(DATA FOR PROCESSING begins)
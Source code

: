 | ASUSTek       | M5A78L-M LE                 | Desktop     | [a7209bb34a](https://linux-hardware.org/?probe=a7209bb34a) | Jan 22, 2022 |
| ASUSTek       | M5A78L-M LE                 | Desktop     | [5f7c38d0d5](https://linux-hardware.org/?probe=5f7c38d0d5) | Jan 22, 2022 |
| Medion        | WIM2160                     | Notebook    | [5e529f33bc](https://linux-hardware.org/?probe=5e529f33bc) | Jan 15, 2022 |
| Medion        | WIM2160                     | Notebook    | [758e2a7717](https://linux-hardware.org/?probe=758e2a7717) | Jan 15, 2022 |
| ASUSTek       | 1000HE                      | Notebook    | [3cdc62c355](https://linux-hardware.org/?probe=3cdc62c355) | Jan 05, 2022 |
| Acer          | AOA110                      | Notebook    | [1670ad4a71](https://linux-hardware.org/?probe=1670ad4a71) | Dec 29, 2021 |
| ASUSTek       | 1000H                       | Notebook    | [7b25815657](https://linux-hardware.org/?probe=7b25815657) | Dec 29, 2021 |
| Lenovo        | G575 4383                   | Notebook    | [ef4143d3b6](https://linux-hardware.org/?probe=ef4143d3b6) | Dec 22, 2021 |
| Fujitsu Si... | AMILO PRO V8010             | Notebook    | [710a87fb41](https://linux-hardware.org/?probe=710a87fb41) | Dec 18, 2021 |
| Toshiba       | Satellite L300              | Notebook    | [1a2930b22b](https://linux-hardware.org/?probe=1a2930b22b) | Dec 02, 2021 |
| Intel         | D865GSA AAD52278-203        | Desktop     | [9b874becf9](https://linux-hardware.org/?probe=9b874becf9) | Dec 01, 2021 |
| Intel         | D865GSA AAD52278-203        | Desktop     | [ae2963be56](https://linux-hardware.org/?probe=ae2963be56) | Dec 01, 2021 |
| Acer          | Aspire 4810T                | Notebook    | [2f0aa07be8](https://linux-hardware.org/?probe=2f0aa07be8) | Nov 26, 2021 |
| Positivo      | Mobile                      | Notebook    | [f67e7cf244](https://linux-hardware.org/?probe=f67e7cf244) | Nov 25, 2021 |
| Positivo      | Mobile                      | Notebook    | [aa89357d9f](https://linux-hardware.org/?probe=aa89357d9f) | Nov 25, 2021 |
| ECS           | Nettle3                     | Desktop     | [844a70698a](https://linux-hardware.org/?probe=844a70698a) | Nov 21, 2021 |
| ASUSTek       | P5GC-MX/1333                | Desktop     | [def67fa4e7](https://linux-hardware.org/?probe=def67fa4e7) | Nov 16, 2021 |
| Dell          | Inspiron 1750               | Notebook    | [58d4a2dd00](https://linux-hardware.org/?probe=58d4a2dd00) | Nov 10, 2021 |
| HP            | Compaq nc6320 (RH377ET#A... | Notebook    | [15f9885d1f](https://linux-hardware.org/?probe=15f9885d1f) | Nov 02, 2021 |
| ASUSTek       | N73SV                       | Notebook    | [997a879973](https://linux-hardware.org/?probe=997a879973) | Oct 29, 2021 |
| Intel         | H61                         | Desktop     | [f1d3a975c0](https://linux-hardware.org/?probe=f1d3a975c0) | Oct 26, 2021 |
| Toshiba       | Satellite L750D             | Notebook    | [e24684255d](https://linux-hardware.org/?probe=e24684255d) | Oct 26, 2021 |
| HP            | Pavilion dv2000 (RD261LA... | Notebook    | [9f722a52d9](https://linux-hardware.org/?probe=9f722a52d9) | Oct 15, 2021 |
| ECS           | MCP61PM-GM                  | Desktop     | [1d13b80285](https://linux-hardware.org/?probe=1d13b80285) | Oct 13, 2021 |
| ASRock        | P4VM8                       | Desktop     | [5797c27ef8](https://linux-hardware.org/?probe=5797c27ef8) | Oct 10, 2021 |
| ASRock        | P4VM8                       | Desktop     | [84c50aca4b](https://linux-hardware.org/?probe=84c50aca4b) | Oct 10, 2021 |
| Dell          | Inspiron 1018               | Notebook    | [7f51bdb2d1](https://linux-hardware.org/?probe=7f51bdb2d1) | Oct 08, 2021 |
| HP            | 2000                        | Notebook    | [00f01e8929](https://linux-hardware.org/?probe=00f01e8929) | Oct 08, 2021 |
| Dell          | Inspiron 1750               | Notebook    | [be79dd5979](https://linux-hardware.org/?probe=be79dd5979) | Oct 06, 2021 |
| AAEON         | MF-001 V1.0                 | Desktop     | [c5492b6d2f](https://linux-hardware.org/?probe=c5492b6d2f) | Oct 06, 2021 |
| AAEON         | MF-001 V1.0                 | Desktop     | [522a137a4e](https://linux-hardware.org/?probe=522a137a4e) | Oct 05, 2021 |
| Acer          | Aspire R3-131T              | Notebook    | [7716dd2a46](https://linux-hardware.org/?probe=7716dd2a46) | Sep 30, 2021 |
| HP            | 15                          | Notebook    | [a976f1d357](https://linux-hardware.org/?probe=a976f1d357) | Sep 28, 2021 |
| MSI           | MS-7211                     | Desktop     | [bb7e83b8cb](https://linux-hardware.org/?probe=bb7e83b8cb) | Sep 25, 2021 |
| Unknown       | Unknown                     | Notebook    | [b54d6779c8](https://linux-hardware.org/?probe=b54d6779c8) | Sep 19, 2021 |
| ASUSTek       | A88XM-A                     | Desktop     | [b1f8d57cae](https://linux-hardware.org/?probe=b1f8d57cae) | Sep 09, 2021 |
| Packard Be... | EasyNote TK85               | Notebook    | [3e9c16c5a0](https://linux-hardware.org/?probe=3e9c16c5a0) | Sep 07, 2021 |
(DATA FOR PROCESSING ends)
WORK INSTRUCTIONS ▸ Please print verbatim each line from the first line of the entries above to the line that contains "Dec 22, 2021 |", inclusive, and nothing more.

SOLUTION FOR THIS EXERCISE ▸
Source code

: | ASUSTek       | M5A78L-M LE                 | Desktop     | [a7209bb34a](https://linux-hardware.org/?probe=a7209bb34a) | Jan 22, 2022 |
| ASUSTek       | M5A78L-M LE                 | Desktop     | [5f7c38d0d5](https://linux-hardware.org/?probe=5f7c38d0d5) | Jan 22, 2022 |
| Medion        | WIM2160                     | Notebook    | [5e529f33bc](https://linux-hardware.org/?probe=5e529f33bc) | Jan 15, 2022 |
| Medion        | WIM2160                     | Notebook    | [758e2a7717](https://linux-hardware.org/?probe=758e2a7717) | Jan 15, 2022 |
| ASUSTek       | 1000HE                      | Notebook    | [3cdc62c355](https://linux-hardware.org/?probe=3cdc62c355) | Jan 05, 2022 |
| Acer          | AOA110                      | Notebook    | [1670ad4a71](https://linux-hardware.org/?probe=1670ad4a71) | Dec 29, 2021 |
| ASUSTek       | 1000H                       | Notebook    | [7b25815657](https://linux-hardware.org/?probe=7b25815657) | Dec 29, 2021 |
| Lenovo        | G575 4383                   | Notebook    | [ef4143d3b6](https://linux-hardware.org/?probe=ef4143d3b6) | Dec 22, 2021 |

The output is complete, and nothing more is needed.